Anggap saja seperti sepak bola-nya Mikel Arteta yang memiliki strategi utama menyerang dengan menciptakan lima keunggulan di lapangan (jumlah, kualitatif, posisi, kooperasi, dan dinamik,) yang juga sekaligus dijadikan sebagai strategi bertahan dengan menciptakan “kandang” yang akan memudahkan mereka untuk mendapatkan bola.

Arteta juga menerapkan pressing tinggi yang sebentar sebelum bola menembus baris pertahanan pertama, dan mereka mundur menjadi midblock 4–4–2. Lalu, striker dan gelandang serang melakukan pressing lagi untuk membatasi musuh dalam membangun serangan lewat pinggir dan menjebaknya di dalam “kandang” tersebut.

Taktik

Taktik adalah upaya dari pemain-pemain untuk memanfaatkan kemampuan yang mereka punya dalam melaksanakan strategi yang sudah disiapkan oleh pelatih. Kemampuan ini bisa berupa, fisik, mental, teknik, maupun kognitif.

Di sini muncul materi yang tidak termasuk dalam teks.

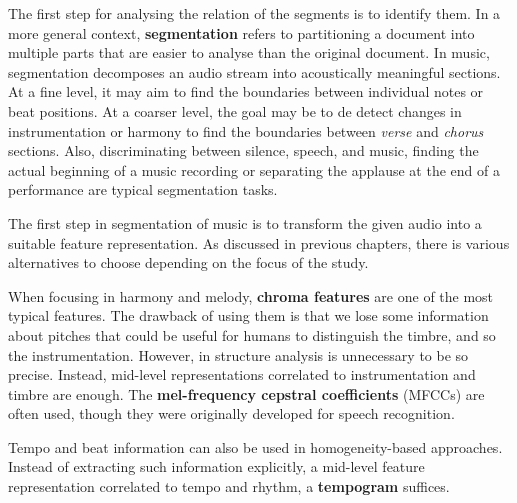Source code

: \documentclass[a4paper, 9pt, twocolumn]{extarticle}
\begin{document}
%

The first step for analysing the relation of the segments is to identify them. In a more general context, \textbf{segmentation} refers to partitioning a document into multiple parts that are easier to analyse than the original document. In music, segmentation decomposes an audio stream into acoustically meaningful sections. At a fine level, it may aim to find the boundaries between individual notes or beat positions. At a coarser level, the goal may be to de detect changes in instrumentation or harmony to find the boundaries between \textit{verse} and \textit{chorus} sections. Also, discriminating between silence, speech, and music, finding the actual beginning of a music recording or separating the applause at the end of a performance are typical segmentation tasks.

The first step in segmentation of music is to transform the given audio into a suitable feature representation. As discussed in previous chapters, there is various alternatives to choose depending on the focus of the study. 

When focusing in harmony and melody, \textbf{chroma features} are one of the most typical features. The drawback of using them is that we lose some information about pitches that could be useful for humans to distinguish the timbre, and so the instrumentation. However, in structure analysis is unnecessary to be so precise. Instead, mid-level representations correlated to instrumentation and timbre are enough. The \textbf{mel-frequency cepstral coefficients} (MFCCs) are often used, though they were originally developed for speech recognition.

Tempo and beat information can also be used in homogeneity-based approaches. Instead of extracting such information explicitly, a mid-level feature representation correlated to tempo and rhythm, a \textbf{tempogram} suffices.
\end{document}
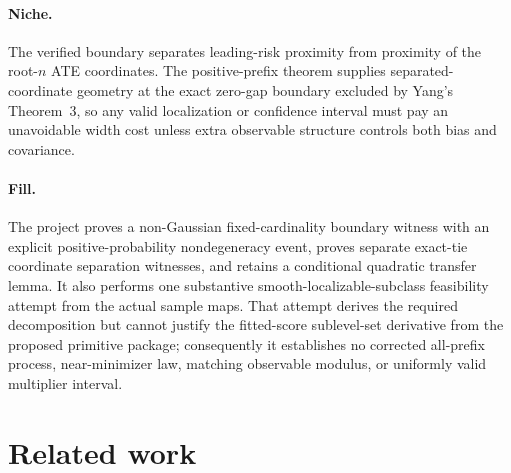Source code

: \documentclass{article}
\begin{document}
\paragraph{Niche.} The verified boundary separates leading-risk proximity from proximity of the root-\(n\) ATE coordinates.  The positive-prefix theorem supplies separated-coordinate geometry at the exact zero-gap boundary excluded by Yang's Theorem~3, so any valid localization or confidence interval must pay an unavoidable width cost unless extra observable structure controls both bias and covariance.

\paragraph{Fill.} The project proves a non-Gaussian fixed-cardinality boundary witness with an explicit positive-probability nondegeneracy event, proves separate exact-tie coordinate separation witnesses, and retains a conditional quadratic transfer lemma.  It also performs one substantive smooth-localizable-subclass feasibility attempt from the actual sample maps.  That attempt derives the required decomposition but cannot justify the fitted-score sublevel-set derivative from the proposed primitive package; consequently it establishes no corrected all-prefix process, near-minimizer law, matching observable modulus, or uniformly valid multiplier interval.

\section{Related work}
\end{document}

Misalnya, pelatih melakukan instruksi untuk menciptakan keunggulan jumlah di pinggir lapangan. Pemain pun mendapatkan permasalahan di pertandingan, yaitu lawan bereaksi dengan menutup opsi umpan dari pemain (anggap saja bek tengah) dengan cara memaksanya mengumpan ke kanan, di mana jebakan pressing akan disiapkan, dan gelandang tengah yang berada di half-space (bagian vertikal ke-dua dan ke-empat dari lima bagian) di-man mark.

Bek kanan mempersiapkan dirinya untuk menyiasati titik buta penjaganya, dengan memanfaatkan atensi penjaganya yang terfokus pada bola. Gelandang serang dapat memanfaatkan keahliannya untuk mengumpan dengan gaya badan yang tertutup ke arah sayap, atau mengumpan ke arah bek sayap.

Maka, bisa dipahami bahwa jika taktik adalah “pilihan senjata” dalam menggempur musuh. Semua senjata mempunyai keahliannya tersendiri, dan senjata ini bisa diasah, sampai taraf tertentu; dan tentunya senjata-senjata ini mempunyai kelasnya tersendiri.

Individu dan Kolektif

Kita akan melihat kemampuan pemain dan tim dalam segi individu maupun kolektif. Namun, perlu diingat dua hal ini merupakan suatu hal yang saling berinteraksi antar satu sama lain. Pemain yang sangat baik dalam menciptakan peluang bisa jadi merugikan tim secara struktur karena dia bergerak ke mana-mana dan pemain harus mengikutinya, sehingga tim menjadi lebih rentan saat transisi. Contoh, Ozil bebas di sayap kanan, namun jika bola terebut, Matic dan Lingard memiliki momen untuk merebut celah tersebut.

Selain itu, struktur kolektif juga mengharuskan pemain mempunyai keahlian individu yang spesifik. Contohnya, dikarenakan ruang bermain semakin sempit dan pemain depan diharuskan untuk bermain semakin dalam untuk mempersempit ruang lawan, penyerang harus belajar cara melakukan link-up play, dan mempercepat aliran umpan ke sayap untuk menjaga momentum serangan. Hal ini dapat meliputi aspek-aspek seperti pengambilan keputusan, kontrol bola, kekuatan mengumpan, dan lain-lain.

Setelah membahas hal ini, mungkin saya akan membawa beberapa contoh dari pertandingan-pertandingan di berbagai belahan dunia dan membandingkannya dengan kualitas tim nasional Indonesia maupun liga domestiknya. Sampai jumpa di beberapa hari berikutnya!